Diallo
Ayuba Suleiman Diallo (Job ben Solomon)
by William Hoare
1733
NPG L245
Ayuba Suleiman Diallo (Job ben Solomon)
William Hoare of Bath, 1733
Room 11
Lent by Qatar Museums Authority, 2010
Ayuba Suleiman Diallo (1701-1773) came from a family of Muslim imams in West Africa. In 1731 a case of mistaken identity led him to being taken into slavery and to a plantation in America. By his own enterprise, and assisted by a series of spectacular strokes of fortune, Diallo arrived in London in 1733. Recognised as a deeply pious and educated man, Diallo mixed with high and intellectual society and was bought out of slavery by public subscription. Hoare’s sensitive portrait of Diallo is the earliest known British oil portrait of a freed slave and the first portrait to honour an African subject as an individual and an equal. Painted at the time when there was a new interest in Islamic culture and faith in Britain, it offers a fascinating insight into the complexity of global issues in the eighteenth-century.

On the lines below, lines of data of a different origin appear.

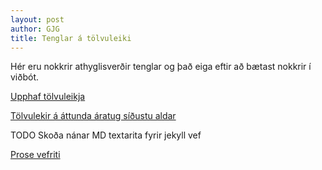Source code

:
 ```yaml
---
layout: post
author: GJG
title: Tenglar á tölvuleiki
---
```


Hér eru nokkrir athyglisverðir tenglar og það eiga eftir að bætast nokkrir í viðbót.  

[Upphaf tölvuleikja](https://en.wikipedia.org/wiki/Early_history_of_video_games)

[Tölvulekir á áttunda áratug síðustu aldar](https://en.wikipedia.org/wiki/1970s_in_video_gaming)

TODO
Skoða nánar MD textarita fyrir jekyll vef

[Prose vefriti](https://github.com/prose/prose)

The portrait of Diallo will be on tour to the International Slavery Museum in Liverpool, New Walk Museum & Art Gallery, Leicester and South Shields Museum & Art Gallery during 2012 and early 2013. (Actual dates to be confirmed.) Venues will work with the portrait to highlight local collections, develop displays and initiate programmes of community participation relating to the portrait.